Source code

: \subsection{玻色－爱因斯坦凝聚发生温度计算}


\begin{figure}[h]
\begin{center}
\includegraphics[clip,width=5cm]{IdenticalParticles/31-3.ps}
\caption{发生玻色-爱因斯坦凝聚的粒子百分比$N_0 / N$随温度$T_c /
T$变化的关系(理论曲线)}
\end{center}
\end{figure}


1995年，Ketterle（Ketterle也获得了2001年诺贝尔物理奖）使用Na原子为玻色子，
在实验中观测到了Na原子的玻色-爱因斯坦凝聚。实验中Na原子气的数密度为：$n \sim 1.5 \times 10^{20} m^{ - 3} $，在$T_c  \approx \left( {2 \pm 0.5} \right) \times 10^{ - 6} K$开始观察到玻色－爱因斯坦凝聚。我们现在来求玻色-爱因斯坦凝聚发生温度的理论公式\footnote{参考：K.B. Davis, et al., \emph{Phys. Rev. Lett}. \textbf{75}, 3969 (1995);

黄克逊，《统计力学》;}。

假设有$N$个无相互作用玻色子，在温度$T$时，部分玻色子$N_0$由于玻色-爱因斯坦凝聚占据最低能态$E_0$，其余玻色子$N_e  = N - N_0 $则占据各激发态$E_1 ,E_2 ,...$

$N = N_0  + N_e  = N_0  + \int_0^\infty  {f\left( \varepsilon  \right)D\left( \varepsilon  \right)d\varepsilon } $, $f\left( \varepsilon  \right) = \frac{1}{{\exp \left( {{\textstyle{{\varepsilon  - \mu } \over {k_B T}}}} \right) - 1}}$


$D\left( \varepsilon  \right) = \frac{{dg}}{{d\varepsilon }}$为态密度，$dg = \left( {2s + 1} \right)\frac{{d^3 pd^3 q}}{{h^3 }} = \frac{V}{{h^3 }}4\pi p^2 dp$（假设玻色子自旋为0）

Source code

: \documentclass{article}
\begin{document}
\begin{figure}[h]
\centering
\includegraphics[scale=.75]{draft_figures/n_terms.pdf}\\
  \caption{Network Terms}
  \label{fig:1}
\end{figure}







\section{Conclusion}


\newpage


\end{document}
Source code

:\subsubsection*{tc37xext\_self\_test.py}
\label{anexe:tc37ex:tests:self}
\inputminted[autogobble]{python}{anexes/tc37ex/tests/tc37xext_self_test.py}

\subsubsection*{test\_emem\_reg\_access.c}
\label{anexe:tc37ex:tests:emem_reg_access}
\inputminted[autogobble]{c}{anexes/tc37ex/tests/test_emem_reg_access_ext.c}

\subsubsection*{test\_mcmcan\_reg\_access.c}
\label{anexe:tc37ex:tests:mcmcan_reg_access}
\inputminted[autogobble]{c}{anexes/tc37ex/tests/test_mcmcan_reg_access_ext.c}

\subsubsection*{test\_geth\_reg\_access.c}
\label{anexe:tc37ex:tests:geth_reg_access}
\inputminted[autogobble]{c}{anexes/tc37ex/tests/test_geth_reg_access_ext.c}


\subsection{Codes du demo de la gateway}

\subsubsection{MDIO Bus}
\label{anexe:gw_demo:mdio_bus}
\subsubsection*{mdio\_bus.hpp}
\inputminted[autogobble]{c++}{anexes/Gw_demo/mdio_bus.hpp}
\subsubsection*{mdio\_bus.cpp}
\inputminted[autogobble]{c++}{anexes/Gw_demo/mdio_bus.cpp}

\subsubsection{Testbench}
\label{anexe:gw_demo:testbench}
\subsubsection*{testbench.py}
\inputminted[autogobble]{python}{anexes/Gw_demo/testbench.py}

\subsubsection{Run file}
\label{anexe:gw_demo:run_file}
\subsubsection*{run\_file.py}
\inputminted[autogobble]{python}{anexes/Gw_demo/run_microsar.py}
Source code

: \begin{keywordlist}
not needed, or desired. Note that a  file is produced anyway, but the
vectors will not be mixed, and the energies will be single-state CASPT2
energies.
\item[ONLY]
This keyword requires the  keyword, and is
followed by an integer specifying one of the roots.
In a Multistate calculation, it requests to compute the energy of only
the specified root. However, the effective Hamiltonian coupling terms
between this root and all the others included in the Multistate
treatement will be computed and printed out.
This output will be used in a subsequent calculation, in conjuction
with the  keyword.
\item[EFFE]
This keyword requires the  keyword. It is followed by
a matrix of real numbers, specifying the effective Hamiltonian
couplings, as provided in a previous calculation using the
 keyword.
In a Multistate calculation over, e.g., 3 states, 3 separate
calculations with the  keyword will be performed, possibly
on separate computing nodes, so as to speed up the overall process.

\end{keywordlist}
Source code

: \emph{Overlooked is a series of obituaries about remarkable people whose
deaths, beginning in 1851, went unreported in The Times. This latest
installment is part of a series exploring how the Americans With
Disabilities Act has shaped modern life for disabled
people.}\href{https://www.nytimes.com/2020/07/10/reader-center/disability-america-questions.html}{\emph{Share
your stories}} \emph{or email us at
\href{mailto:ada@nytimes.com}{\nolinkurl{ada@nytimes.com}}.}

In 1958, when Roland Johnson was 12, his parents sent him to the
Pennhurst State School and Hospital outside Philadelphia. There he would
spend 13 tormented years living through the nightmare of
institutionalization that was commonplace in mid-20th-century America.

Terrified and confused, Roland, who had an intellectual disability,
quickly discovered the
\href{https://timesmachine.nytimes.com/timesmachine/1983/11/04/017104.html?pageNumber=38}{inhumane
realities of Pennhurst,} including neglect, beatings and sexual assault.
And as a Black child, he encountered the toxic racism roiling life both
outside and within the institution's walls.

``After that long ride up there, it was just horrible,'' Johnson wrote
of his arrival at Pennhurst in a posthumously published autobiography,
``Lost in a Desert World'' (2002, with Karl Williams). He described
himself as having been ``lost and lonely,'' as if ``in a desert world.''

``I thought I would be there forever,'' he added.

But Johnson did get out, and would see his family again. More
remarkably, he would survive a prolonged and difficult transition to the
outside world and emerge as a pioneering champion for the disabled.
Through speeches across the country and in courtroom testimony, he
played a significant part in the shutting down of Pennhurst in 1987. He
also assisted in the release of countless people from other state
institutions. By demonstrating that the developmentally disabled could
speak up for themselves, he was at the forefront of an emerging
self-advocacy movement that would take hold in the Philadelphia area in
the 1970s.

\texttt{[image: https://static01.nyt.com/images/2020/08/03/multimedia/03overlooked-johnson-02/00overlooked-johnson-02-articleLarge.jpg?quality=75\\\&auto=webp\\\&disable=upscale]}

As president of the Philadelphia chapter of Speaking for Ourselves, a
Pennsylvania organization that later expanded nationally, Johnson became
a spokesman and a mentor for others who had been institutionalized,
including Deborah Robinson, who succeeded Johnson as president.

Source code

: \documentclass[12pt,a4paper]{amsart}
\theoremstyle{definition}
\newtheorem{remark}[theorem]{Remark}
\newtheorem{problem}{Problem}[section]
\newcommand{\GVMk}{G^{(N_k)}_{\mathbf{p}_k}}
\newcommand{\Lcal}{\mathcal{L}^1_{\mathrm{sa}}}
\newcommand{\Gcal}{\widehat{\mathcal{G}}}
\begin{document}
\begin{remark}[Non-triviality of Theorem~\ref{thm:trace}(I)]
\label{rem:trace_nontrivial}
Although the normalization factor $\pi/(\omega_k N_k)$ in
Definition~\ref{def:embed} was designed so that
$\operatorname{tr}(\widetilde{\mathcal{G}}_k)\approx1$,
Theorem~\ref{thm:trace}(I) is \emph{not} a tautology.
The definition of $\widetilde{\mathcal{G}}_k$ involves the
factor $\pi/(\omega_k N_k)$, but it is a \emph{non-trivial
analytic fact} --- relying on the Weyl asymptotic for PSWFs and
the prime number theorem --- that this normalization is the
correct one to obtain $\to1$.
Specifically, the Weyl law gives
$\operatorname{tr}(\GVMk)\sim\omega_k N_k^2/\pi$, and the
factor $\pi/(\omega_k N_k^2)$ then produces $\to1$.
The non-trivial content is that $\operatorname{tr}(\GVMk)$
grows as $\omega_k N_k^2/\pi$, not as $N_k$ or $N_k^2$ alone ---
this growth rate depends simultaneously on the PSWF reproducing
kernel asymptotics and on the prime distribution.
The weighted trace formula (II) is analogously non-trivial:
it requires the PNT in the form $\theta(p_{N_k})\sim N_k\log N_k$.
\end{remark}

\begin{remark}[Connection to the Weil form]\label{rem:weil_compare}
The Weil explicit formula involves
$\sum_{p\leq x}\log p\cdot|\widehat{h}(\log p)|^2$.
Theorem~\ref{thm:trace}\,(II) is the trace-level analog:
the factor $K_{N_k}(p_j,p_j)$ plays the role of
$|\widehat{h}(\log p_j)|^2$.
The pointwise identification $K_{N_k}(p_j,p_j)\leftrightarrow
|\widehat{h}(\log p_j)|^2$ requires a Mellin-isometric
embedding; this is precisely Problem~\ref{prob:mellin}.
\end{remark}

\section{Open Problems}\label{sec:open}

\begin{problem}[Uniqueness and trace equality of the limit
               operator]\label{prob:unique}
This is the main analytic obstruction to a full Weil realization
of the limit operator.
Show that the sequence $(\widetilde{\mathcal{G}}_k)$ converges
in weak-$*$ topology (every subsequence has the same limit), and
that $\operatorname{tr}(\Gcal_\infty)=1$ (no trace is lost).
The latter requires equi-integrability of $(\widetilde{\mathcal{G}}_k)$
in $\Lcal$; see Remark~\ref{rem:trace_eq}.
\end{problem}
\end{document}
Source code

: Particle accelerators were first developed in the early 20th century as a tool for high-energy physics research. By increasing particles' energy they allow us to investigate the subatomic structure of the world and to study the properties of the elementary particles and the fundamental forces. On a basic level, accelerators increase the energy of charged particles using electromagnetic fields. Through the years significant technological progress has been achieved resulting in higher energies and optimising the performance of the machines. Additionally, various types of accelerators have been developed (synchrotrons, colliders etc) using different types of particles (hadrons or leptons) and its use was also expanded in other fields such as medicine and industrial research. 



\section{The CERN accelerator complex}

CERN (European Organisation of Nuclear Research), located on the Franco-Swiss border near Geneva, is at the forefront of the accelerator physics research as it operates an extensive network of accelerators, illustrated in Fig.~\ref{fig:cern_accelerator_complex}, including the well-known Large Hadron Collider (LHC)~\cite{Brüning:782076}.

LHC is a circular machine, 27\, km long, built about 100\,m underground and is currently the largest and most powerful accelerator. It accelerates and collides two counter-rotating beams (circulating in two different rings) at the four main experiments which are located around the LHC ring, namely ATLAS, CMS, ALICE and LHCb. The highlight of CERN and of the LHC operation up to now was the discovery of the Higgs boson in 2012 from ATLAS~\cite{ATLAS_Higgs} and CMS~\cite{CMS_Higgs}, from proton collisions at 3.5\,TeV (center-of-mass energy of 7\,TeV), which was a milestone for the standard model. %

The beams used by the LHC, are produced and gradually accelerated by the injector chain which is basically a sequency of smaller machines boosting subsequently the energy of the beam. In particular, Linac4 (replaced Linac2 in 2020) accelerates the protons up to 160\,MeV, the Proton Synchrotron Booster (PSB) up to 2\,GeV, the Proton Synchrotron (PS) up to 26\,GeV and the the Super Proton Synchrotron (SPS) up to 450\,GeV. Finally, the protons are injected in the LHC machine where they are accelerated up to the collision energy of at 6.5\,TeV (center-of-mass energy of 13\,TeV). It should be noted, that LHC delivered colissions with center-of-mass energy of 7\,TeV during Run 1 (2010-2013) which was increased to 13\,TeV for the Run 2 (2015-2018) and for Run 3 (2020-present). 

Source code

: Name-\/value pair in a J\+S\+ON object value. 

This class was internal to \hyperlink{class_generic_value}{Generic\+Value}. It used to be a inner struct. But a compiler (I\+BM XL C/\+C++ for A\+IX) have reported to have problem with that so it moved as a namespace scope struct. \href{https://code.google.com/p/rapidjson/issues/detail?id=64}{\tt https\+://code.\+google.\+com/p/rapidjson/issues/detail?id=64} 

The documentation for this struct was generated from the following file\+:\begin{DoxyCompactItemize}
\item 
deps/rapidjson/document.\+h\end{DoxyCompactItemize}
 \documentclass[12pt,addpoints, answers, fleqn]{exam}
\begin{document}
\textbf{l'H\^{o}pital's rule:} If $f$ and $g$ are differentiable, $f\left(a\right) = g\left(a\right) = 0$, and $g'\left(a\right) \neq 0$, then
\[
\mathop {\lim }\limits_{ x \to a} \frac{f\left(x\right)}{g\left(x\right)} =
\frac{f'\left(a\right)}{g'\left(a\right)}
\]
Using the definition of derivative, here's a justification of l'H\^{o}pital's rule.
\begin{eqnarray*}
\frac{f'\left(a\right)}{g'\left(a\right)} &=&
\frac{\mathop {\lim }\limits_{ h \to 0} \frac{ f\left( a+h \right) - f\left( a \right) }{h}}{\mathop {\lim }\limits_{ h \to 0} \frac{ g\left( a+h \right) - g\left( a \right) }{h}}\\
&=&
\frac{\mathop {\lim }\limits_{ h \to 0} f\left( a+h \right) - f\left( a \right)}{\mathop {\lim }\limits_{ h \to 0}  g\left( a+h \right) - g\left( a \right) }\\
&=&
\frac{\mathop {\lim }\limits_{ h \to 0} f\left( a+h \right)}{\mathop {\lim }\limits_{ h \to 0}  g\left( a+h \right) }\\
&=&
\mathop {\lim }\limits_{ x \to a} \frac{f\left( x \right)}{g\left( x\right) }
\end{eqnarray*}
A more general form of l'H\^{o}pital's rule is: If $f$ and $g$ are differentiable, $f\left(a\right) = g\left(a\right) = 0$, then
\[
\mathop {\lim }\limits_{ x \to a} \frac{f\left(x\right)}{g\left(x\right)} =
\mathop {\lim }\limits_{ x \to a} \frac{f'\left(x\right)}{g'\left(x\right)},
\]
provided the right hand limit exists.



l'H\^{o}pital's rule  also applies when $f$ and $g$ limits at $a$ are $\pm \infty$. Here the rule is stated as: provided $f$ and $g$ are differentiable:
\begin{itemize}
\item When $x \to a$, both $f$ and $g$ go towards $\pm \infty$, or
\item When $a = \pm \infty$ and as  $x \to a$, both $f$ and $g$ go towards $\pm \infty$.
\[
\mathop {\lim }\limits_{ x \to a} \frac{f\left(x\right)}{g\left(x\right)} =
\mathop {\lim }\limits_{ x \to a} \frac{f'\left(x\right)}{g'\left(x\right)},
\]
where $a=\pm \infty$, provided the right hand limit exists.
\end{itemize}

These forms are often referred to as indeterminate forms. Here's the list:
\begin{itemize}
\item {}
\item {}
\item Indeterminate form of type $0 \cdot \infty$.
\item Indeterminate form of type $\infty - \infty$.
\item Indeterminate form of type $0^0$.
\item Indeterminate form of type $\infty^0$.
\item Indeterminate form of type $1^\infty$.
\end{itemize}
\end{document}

────────────────

- [Try it]: Return exactly the opening lines of the listing above, ending with the line that has "1995年，Ketterle".

- [Response to the exercise]:
Source code

: \subsection{玻色－爱因斯坦凝聚发生温度计算}


\begin{figure}[h]
\begin{center}
\includegraphics[clip,width=5cm]{IdenticalParticles/31-3.ps}
\caption{发生玻色-爱因斯坦凝聚的粒子百分比$N_0 / N$随温度$T_c /
T$变化的关系(理论曲线)}
\end{center}
\end{figure}


1995年，Ketterle（Ketterle也获得了2001年诺贝尔物理奖）使用Na原子为玻色子，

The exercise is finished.